Единственный бордель во всех известных мирах, где можно купить человеческую женщину.
Не механическую силиконовую подделку с электронной начинкой. Не виртуальную бездушную красотку, чей образ проецируется компьютером в мозг. Не зеленокожую, приторно пахнущую аборигенку с Зитана-6. Не бритого примата с дельты Драконис. Не раскрашенного транссексуала с планеты Развлечений. Не контрабандных оргазмий, искусственно выведенных в каком-то из миров Темного Пространства.
Нет.
Настоящую. Человеческую. Женщину.
Только здесь — в Фиштауне, единственном городе Грозовой Планеты.

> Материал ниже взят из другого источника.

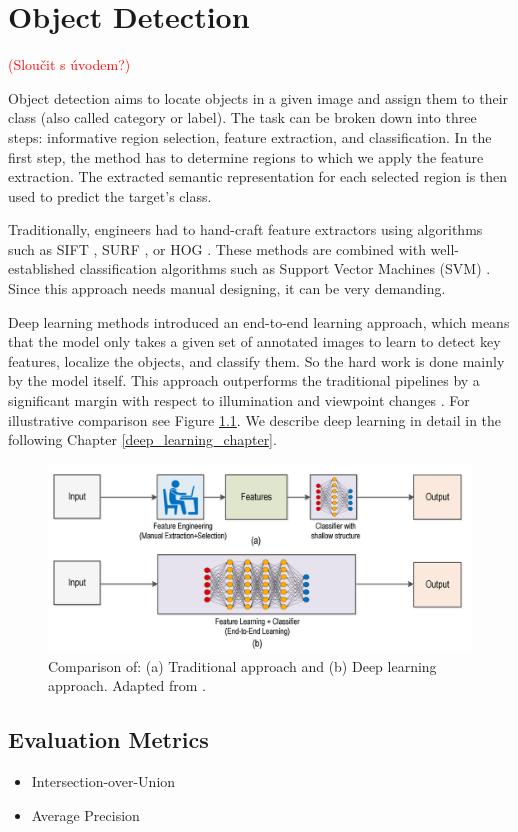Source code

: \chapter{Object Detection}
\textcolor{red}{(Sloučit s úvodem?)}

Object detection aims to locate objects in a given image and assign them to their class (also called category or label). The task can be broken down into three steps: informative region selection, feature extraction, and classification. In the first step, the method has to determine regions to which we apply the feature extraction. The extracted semantic representation for each selected region is then used to predict the target's class. 

Traditionally, engineers had to hand-craft feature extractors using algorithms such as SIFT \cite{sift}, SURF \cite{surf}, or HOG \cite{hog}. These methods are combined with well-established classification algorithms such as Support Vector Machines (SVM) \cite{svm}. Since this approach needs manual designing, it can be very demanding.

Deep learning methods introduced an end-to-end learning approach, which means that the model only takes a given set of annotated images to learn to detect key features, localize the objects, and classify them. So the hard work is done mainly by the model itself. This approach outperforms the traditional pipelines by a significant margin with respect to illumination and viewpoint changes \cite{outperforming}. For illustrative comparison see Figure \ref{fig:comparison}. We describe deep learning in detail in the following Chapter \ref{deep_learning_chapter}.

\begin{figure}[h]
    \centering
    \includegraphics[width=\linewidth]{Sources/Figures/comparison.png}
    \caption{Comparison of: (a) Traditional approach and (b) Deep learning approach. Adapted from \cite{comparison_illustration}. }
    \label{fig:comparison}
\end{figure}

\section{Evaluation Metrics}
\begin{itemize}
    \item Intersection-over-Union
    \item Average Precision
\end{itemize}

Не на Земле, где случайно родившиеся девочки меняют пол, едва достигнув совершеннолетия, где процесс зачатия идет под микроскопом, а эмбрионы развиваются в инкубаторах Центров Воспроизводства. Не на Зеббе, где воинственные амазонки не допускают к себе мужчин, а совокупляются с полуразумными ящерами. Не на Укросе, где Культ Чистоты позволяет людям заниматься любовью лишь дважды в жизни — и сила внушения так велика, что человек, совокупившийся в третий раз, погибает мучительной смертью. Не на Отапи, где вот уже несколько сот лет детей штампуют клонировочные машины, а отказавшиеся рожать женщины давно превратились в уродливых бесполых существ.
Только здесь…
Целую минуту Геркулес стоит перед зеркальной дверью заведения мамаши Ти. Он видит свое отражение, он чувствует, как бешено колотится сердце, — и не понимает отчего. Ему немного страшно — и он ругает себя за необъяснимую слабость.
Затаивший дыхание старик, не оборачиваясь, напряженно ждет, скрипнет ли дверь. Руки его замерли на холодной стали карабина.
Мамаша Ти, рыхлая и колченогая, смотрит сквозь стеклянную дверь на могучего молодого красавчика и радушно улыбается ему, хотя знает, что он не может ее видеть. Потом она переводит взгляд на своего мужа, сидящего посреди улицы на старом стуле.
— Опять Тартус отгоняет моих клиентов, — шепчет она сердито, но во взгляде ее нет ни зла, ни недовольства, лишь понимание и уважение.
Шуршат юбки: кто-то из девушек спускается по лестнице. Мамаша Ти оборачивается, кивает двадцатилетней Лауре, жестом велит встать рядом.
А потом скрипит входная дверь.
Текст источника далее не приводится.